> PROBLEM: Look through the entries below. Say how many lines include "sigma", with nothing added.

[Extracted records]
* * * * * * *
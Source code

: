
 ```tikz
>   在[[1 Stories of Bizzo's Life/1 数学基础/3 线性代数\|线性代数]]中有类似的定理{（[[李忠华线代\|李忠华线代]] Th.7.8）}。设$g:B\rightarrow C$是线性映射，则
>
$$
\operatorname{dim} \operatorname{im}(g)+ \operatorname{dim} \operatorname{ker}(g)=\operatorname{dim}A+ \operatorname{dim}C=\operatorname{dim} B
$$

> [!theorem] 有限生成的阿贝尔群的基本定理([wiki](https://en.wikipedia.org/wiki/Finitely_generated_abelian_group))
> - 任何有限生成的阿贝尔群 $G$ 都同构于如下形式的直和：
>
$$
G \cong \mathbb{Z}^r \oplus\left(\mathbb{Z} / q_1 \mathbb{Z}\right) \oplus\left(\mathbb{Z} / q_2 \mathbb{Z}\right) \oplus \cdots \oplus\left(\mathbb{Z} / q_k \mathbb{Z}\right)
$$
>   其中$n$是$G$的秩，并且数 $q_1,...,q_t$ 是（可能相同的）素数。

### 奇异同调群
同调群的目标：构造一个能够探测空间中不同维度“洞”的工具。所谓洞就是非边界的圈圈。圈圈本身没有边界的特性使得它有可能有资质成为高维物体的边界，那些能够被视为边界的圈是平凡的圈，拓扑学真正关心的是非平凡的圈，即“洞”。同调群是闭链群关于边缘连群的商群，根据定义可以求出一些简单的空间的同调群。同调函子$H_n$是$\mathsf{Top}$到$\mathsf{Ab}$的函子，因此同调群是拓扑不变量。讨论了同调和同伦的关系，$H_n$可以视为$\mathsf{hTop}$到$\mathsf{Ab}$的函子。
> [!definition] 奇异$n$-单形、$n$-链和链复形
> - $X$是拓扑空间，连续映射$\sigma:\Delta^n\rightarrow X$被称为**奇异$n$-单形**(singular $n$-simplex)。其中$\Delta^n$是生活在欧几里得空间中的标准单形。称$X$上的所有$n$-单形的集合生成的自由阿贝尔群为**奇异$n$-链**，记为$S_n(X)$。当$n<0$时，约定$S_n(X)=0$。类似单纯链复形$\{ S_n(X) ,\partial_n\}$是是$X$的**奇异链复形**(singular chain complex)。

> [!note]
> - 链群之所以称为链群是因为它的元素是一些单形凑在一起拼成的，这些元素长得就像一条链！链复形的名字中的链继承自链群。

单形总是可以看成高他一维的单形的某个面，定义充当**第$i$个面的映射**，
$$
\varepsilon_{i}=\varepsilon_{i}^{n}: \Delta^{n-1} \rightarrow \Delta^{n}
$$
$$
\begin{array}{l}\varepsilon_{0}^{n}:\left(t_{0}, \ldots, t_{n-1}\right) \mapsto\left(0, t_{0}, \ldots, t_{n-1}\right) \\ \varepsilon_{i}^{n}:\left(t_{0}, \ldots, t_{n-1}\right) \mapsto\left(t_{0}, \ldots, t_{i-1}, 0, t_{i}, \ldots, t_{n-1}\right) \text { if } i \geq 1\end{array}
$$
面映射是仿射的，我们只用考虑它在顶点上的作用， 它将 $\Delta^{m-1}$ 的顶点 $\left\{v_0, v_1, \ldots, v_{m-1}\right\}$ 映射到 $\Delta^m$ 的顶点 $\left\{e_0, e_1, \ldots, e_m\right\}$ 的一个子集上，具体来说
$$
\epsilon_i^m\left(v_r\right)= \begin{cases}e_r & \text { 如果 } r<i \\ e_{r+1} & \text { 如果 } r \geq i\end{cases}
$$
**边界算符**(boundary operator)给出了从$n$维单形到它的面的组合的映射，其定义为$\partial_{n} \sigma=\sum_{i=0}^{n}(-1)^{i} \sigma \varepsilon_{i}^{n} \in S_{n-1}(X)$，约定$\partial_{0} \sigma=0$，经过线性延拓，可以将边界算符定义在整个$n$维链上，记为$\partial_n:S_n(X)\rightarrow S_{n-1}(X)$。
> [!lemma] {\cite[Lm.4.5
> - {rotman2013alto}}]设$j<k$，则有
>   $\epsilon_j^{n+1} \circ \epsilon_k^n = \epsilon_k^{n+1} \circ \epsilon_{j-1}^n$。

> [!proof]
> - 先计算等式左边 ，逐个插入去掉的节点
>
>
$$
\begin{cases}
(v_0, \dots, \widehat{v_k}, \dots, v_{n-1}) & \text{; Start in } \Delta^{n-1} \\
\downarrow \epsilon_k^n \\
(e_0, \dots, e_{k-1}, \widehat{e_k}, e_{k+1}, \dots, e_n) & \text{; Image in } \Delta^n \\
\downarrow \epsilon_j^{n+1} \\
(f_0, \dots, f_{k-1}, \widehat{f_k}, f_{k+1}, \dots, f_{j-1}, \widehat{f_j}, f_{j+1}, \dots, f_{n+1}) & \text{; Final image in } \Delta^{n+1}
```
* * * * * * *
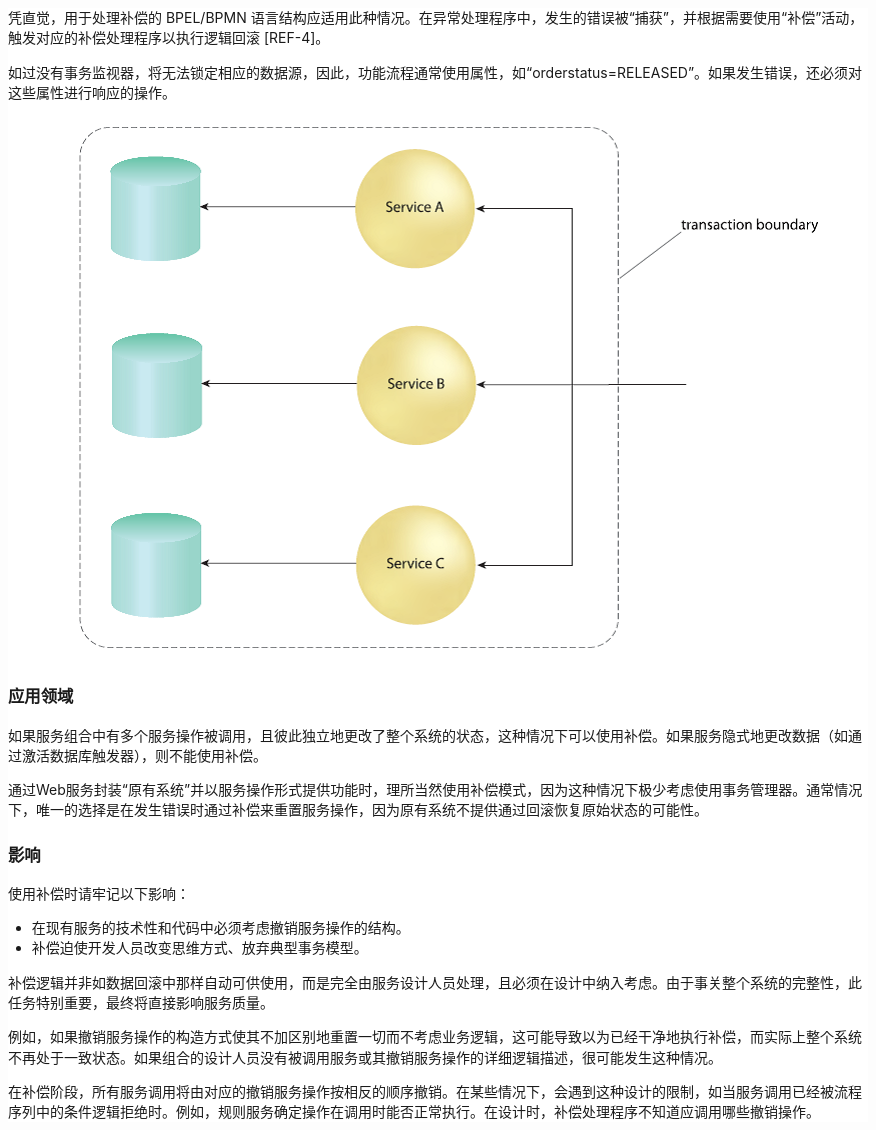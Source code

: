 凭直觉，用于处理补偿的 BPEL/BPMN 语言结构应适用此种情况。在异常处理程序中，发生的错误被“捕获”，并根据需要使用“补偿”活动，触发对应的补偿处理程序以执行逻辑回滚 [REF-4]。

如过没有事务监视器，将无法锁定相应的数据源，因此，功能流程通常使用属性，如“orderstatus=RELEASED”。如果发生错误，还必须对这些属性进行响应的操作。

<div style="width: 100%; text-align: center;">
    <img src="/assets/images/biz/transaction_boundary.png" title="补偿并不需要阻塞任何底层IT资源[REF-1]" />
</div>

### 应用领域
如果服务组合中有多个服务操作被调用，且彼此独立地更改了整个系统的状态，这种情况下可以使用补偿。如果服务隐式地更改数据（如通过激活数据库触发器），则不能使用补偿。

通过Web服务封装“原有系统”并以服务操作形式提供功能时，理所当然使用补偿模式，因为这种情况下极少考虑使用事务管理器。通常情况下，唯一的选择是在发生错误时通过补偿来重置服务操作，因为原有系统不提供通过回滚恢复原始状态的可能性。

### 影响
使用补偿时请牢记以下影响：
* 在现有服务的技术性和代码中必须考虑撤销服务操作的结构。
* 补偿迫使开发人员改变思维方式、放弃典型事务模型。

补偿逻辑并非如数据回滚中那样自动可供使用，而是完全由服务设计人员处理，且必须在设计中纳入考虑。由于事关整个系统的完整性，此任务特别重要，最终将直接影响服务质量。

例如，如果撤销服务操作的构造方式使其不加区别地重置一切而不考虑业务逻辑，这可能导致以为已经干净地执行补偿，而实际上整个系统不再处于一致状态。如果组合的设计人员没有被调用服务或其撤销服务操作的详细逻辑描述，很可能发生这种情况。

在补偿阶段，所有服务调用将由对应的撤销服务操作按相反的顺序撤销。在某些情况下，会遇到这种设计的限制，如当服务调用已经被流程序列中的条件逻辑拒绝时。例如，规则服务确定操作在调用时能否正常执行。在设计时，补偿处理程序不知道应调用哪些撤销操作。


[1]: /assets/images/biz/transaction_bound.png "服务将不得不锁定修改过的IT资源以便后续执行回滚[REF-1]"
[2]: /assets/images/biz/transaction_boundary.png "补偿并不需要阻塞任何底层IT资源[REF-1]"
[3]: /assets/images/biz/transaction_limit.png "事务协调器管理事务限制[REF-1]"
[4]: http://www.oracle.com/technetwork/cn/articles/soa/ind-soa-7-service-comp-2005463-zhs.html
* * * * * * *
> THE ANSWER: 2